Once again Medium is changing things, and I’m trying to parse out what it means for those of us earning a (paltry) living on Medium.
Some time ago, Medium declared that one could only be part of the Medium Partner Program (i.e. writers who get paid by the click as opposed to providing content for exposure!) if you had a minimum of 100 followers. I was definitely under that number and figured it would be impossible to get that total by the deadline. I was absolutely floored when the followers poured in and I went sailing past the limit within hours. I still get a little verklempt when I think of that response, coming as it did at a time when I really needed the affirmation more than the tiny check I get from Medium each month.
Now Medium is changing the program again, and one of the things getting kicked to the curb is the 100-follower minimum. Please don’t unfollow me! Instead, anyone who wants to be part of MPP has to be a paying member of Medium.
To be honest, I thought we already were required to pay the $50 minimum. For some that’s going to be tough, as Medium isn’t exactly cheap. But I don’t necessarily object, since I’m already doing it. Note that existing MPP writers will be grandfathered in, but I wouldn’t expect that to last forever.
They’re also expanding to 12 more countries with another 50 or so by the end of the year. People in those countries could always publish with Medium, but now they can get paid, and you all know how I feel about writers being paid for their work. I’ve never had enough readership on Medium to make serious money, but I appreciate the platform and its simplicity.
However, I’m leery of the next part: they’re once again changing the formula on which we get paid. It’s supposed to be how much time members spend reading our stuff, which I always felt unfairly stiffs poets and others who write very short works, and doesn’t take into account the incredibly short attention span of the average internet reader. (Here’s where that media studies MS comes out to play.) The average time a reader spends on a click is three seconds. Seriously, if you don’t catch them in the first three seconds, you’re out of luck.
Well, Medium’s going to keep tracking reader engagement when calculating our earnings, but now they’re also going to factor in other engagement: claps, highlights, replies, and follows. For now it’s only the first engagement that gets counted, but if you want to help out the writer of the awesome piece you’re reading, give ’em a clap (you know what I mean, cretins) or otherwise engage beyond simply taking your time reading, so they get paid more. “Bouncing from a story before reading it for 30 seconds will prevent earnings from accruing for that member,” the policy reads. Thanks?

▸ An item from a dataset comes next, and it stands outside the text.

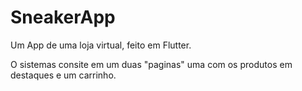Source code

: # SneakerApp
Um App de uma loja virtual, feito em Flutter.

O sistemas consite em um duas "paginas" uma com os produtos em destaques e um carrinho.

Stories that get boosted will get a bonus. I don’t actually know how someone gets boosted, but obviously I need to pay more attention to the various options on Medium. And they’re discouraging clickbait by adjusting earnings based on read ratio, defining the latter as people who read the story for 30 seconds or more. Now go back up to that MS theory bit. Thirty seconds is a very long read for the internet. Medium claims they’ve tested this on the poems and comics and it hasn’t impacted them, which I find staggeringly unlikely.
Other aspects of the algorithm: we’ll get boosts for readers who comment (which means commenting on the story itself, not on the Facebook share!), readers who are existing followers of the writer or publication, and so on.
They’re also getting rid of the referral bonus, pretending this program “degraded the reading experience.” Look, Medium, we get you’re a business. You can just say it was costing you more than it was worth and we’ll respect that more than pretending this is about the “reading experience.” We’re in business together, as professionals, so be straight with us.
Whenever this sort of thing happens, I pretty much figure I’m going to get paid less. It’s also why I have not adjusted any of the settings on my Patreon, as I’d have to give up my grandfathered “founders” program and would undoubtedly lose money. The last Medium adjustment was right after I started writing for Medium, so I didn’t have a long history to gauge it, but I definitely saw a drop in my earnings. But I still find it a useful platform for my essays, which might range from musings on journalism and the writing life to interviews with smarter people to utter silliness like the piece I’ve got slated for next week on fast food. While I always prefer people to subscribe to the Patreon, Medium lets people read me without committing to the $1 a month Patreon fee.
So, in short (too late): Follow the writers you like, spend at least 30 seconds on their stories, and clap or otherwise engage with the piece.
From the ghost of Harlan Ellison: #paythewriter.